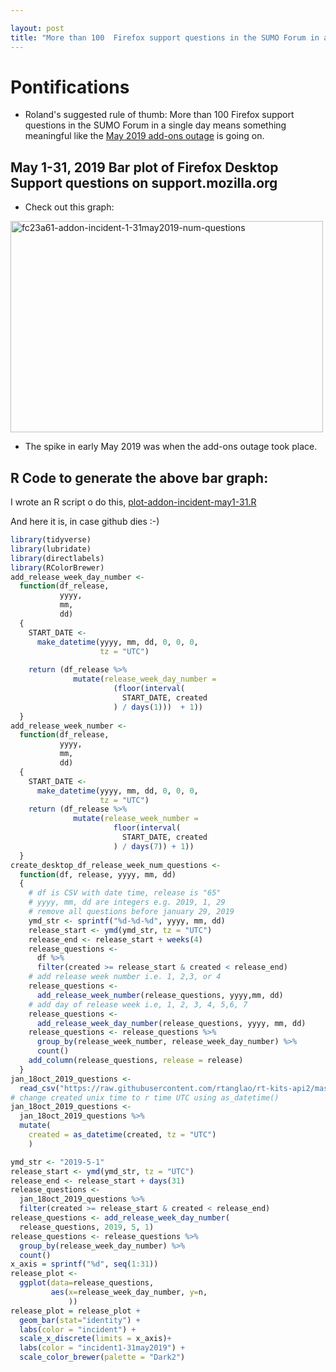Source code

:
 ```yaml
---

layout: post
title: "More than 100  Firefox support questions in the SUMO Forum in a single day means something meaningful like the add-ons outage is going on"
---
```


# Pontifications

* Roland's suggested rule of thumb: More than 100  Firefox support questions in the SUMO Forum in a single day means something meaningful like the  [May 2019 add-ons outage](https://hacks.mozilla.org/2019/05/technical-details-on-the-recent-firefox-add-on-outage/) is going on.

## May 1-31, 2019 Bar plot of Firefox Desktop Support questions on support.mozilla.org
* Check out this graph:

<a data-flickr-embed="true" data-header="true" data-footer="true" href="https://www.flickr.com/photos/roland/48930040943/in/datetaken/" title="fc23a61-addon-incident-1-31may2019-num-questions"><img src="https://live.staticflickr.com/65535/48930040943_990883e100.jpg" width="500" height="338" alt="fc23a61-addon-incident-1-31may2019-num-questions"></a><script async src="//embedr.flickr.com/assets/client-code.js" charset="utf-8"></script>

* The spike in early May 2019 was when the add-ons outage took place.

## R Code to generate the above bar graph:

I wrote an R script o do this, [plot-addon-incident-may1-31.R](https://github.com/rtanglao/rt-4-week-release-cycle/blob/master/plot-addon-incident-may1-31.R)

And here it is, in case github dies :-)

```r
library(tidyverse)
library(lubridate)
library(directlabels)
library(RColorBrewer)
add_release_week_day_number <-
  function(df_release,
           yyyy,
           mm,
           dd)
  {
    START_DATE <-
      make_datetime(yyyy, mm, dd, 0, 0, 0,
                    tz = "UTC")
    
    return (df_release %>%
              mutate(release_week_day_number =
                       (floor(interval(
                         START_DATE, created
                       ) / days(1)))  + 1))
  }
add_release_week_number <-
  function(df_release,
           yyyy,
           mm,
           dd)
  {
    START_DATE <-
      make_datetime(yyyy, mm, dd, 0, 0, 0,
                    tz = "UTC")
    return (df_release %>%
              mutate(release_week_number =
                       floor(interval(
                         START_DATE, created
                       ) / days(7)) + 1))
  }
create_desktop_df_release_week_num_questions <-
  function(df, release, yyyy, mm, dd)
  {
    # df is CSV with date time, release is "65"
    # yyyy, mm, dd are integers e.g. 2019, 1, 29
    # remove all questions before january 29, 2019
    ymd_str <- sprintf("%d-%d-%d", yyyy, mm, dd)
    release_start <- ymd(ymd_str, tz = "UTC")
    release_end <- release_start + weeks(4)
    release_questions <-
      df %>% 
      filter(created >= release_start & created < release_end)
    # add release week number i.e. 1, 2,3, or 4
    release_questions <- 
      add_release_week_number(release_questions, yyyy,mm, dd) 
    # add day of release week i.e, 1, 2, 3, 4, 5,6, 7
    release_questions <-
      add_release_week_day_number(release_questions, yyyy, mm, dd)
    release_questions <- release_questions %>% 
      group_by(release_week_number, release_week_day_number) %>% 
      count()
    add_column(release_questions, release = release)
  }
jan_18oct_2019_questions <- 
  read_csv("https://raw.githubusercontent.com/rtanglao/rt-kits-api2/master/sorted-all-desktop-en-us-2019-01-01-2019-10-18-firefox-desktop-all-locales.csv")
# change created unix time to r time UTC using as_datetime()
jan_18oct_2019_questions <- 
  jan_18oct_2019_questions %>%
  mutate(
    created = as_datetime(created, tz = "UTC")
    )

ymd_str <- "2019-5-1"
release_start <- ymd(ymd_str, tz = "UTC")
release_end <- release_start + days(31)
release_questions <-
  jan_18oct_2019_questions %>% 
  filter(created >= release_start & created < release_end)
release_questions <- add_release_week_day_number(
  release_questions, 2019, 5, 1)
release_questions <- release_questions %>% 
  group_by(release_week_day_number) %>% 
  count()
x_axis = sprintf("%d", seq(1:31))
release_plot <- 
  ggplot(data=release_questions, 
         aes(x=release_week_day_number, y=n, 
             ))
release_plot = release_plot +
  geom_bar(stat="identity") + 
  labs(color = "incident") +
  scale_x_discrete(limits = x_axis)+
  labs(color = "incident1-31may2019") +
  scale_color_brewer(palette = "Dark2")


```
--------------------------------
*Work instruction*: Please return the lines above that run from the line containing "Check out this" to the line containing "## R Code to", inclusive, exactly and with no other lines.

*Response area*:
* Check out this graph:

<a data-flickr-embed="true" data-header="true" data-footer="true" href="https://www.flickr.com/photos/roland/48930040943/in/datetaken/" title="fc23a61-addon-incident-1-31may2019-num-questions"><img src="https://live.staticflickr.com/65535/48930040943_990883e100.jpg" width="500" height="338" alt="fc23a61-addon-incident-1-31may2019-num-questions"></a><script async src="//embedr.flickr.com/assets/client-code.js" charset="utf-8"></script>

* The spike in early May 2019 was when the add-ons outage took place.

## R Code to generate the above bar graph:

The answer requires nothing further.